What to ask your bank in 2012

It's a good time to look for banks that provide services you need while helping you avoid fees and reach financial goals.

This could be challenging because of changes in the banking industry. As banks continue to adjust bank account terms to respond to new banking regulations, now is a perfect time to investigate your options and ensure you don't wind up paying more for the same services.

Here are five questions you should ask your banker today.

How high should my balance be?
How high should my balance be?

In the wake of new financial regulations, Greg McBride, CFA, Bankrate's senior financial analyst, recommends looking out for more than just fee increases.

"Be sure to take note of any changes to your account structure, in particular higher minimum balance requirements," McBride says.

Your bank may raise your balance requirement under the radar. "Whether it's email or snail mail, pay very close attention to any correspondence you receive from your financial institution," McBride says.

If your bank raises the minimum balance on your existing bank account, McBride suggests comparing other account options at the bank to find one that fits your spending and saving habits.

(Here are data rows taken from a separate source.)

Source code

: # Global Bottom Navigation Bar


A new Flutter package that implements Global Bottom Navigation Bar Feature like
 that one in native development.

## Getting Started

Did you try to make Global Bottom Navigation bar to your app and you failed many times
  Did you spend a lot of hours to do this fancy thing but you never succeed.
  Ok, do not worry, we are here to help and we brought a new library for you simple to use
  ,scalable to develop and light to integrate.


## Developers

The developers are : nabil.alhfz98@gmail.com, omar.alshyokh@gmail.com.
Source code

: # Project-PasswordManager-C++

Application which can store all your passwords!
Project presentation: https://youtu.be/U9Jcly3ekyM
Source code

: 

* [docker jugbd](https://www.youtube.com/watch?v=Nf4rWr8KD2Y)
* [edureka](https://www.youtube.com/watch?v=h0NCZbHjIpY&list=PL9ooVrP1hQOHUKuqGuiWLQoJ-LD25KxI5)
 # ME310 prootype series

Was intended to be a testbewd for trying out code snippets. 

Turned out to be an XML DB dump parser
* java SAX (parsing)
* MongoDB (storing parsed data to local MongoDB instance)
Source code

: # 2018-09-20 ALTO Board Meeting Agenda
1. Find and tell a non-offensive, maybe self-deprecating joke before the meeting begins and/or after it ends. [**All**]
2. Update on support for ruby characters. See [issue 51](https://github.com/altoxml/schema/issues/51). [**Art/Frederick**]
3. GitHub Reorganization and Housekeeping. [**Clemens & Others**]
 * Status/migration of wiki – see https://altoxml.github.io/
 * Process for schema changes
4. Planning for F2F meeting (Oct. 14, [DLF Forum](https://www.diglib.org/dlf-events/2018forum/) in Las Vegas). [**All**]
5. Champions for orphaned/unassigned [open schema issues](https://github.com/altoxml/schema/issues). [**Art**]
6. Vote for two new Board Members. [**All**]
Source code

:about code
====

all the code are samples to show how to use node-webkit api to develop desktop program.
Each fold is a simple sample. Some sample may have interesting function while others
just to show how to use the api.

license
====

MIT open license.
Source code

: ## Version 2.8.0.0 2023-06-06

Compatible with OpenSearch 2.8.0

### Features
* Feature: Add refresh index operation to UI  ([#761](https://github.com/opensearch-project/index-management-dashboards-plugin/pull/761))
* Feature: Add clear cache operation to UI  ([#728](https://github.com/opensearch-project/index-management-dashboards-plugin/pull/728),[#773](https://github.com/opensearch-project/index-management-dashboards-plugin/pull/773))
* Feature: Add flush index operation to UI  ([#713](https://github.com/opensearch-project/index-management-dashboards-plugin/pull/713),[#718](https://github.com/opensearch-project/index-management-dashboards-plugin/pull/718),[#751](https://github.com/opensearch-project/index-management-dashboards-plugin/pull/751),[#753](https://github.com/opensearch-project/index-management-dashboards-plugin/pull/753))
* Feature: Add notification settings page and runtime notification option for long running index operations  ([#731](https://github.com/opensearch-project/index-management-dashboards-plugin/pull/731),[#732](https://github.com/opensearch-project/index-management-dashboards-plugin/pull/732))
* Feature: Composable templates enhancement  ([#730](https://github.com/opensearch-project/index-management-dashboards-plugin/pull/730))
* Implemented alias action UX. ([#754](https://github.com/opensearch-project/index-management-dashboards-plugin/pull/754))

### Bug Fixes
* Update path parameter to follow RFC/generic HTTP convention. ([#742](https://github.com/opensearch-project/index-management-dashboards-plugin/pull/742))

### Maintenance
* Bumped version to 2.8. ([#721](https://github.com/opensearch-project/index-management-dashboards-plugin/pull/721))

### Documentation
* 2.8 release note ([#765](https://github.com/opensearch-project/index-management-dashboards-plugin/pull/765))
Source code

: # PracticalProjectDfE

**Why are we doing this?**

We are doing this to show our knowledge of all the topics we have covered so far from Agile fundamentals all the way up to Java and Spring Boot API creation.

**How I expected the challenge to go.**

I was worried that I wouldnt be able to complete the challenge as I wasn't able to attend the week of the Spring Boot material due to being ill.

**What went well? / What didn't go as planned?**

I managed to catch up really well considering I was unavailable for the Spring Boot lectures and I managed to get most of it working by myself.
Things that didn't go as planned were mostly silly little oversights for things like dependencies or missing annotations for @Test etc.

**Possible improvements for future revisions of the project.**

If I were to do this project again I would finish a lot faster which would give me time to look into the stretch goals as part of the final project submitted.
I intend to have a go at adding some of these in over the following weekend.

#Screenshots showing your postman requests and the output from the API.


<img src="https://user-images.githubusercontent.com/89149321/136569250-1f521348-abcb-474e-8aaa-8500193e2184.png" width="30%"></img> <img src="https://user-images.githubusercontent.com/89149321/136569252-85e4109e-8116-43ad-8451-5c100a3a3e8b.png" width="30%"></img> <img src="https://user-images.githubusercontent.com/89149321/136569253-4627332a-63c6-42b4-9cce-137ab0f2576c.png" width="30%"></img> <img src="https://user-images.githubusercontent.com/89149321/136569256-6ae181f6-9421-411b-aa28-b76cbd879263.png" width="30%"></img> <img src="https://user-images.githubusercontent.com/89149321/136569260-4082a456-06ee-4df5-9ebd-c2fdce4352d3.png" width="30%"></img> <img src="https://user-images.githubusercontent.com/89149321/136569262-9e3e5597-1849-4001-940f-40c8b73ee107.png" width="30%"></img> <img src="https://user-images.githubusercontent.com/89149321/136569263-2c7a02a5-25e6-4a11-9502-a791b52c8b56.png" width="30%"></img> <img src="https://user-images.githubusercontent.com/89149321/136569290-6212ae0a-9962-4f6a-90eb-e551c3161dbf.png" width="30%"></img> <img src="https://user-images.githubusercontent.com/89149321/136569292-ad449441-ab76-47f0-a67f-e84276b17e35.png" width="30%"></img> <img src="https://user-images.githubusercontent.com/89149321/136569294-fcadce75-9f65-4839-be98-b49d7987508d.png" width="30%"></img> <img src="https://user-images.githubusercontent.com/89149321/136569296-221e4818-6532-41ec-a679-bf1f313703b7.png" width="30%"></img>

Meeting a minimum balance requirement helps account holders at Wells Fargo avoid monthly fees, but Wells Fargo spokeswoman Richele Messick says there are other options to help dodge a monthly fee, including making direct deposits.

"For many customers, direct deposit is very easy, and they take advantage of that option to waive the monthly service fee," Messick says.

Still, if your bank's restrictions are too challenging, you can look elsewhere. "There are plenty of local banks, credit unions and online banks that continue to offer free checking with no strings attached," McBride says.

Am I earning interest?
Am I earning interest?

While some big banks are no longer paying any interest on standard checking accounts, Bankrate's 2011 High-Yield Checking Survey highlights options that can help you earn as much as 4 percent interest on balances as high as $25,000.

To compare earnings potential between your existing checking account and a high-yield account, use Bankrate's interest rate comparison calculator.

McBride says rewards checking programs provide free checking and interest potential that outpace the majority of risk-free alternatives. However, McBride warns that account holders have to be able to satisfy account activity hurdles such as regular debit card use, online bill payment and monthly direct deposits.

"For consumers who use their debit cards on a regular basis and can consistently meet the requirements, high-yield checking accounts are the place where they can have their cake and eat it, too," McBride says.

Can I still earn rewards points?
Can I still earn rewards points?

If you've grown accustomed to earning cash back or accruing rewards points for debit card spending, 2012 may hold some bad news for you.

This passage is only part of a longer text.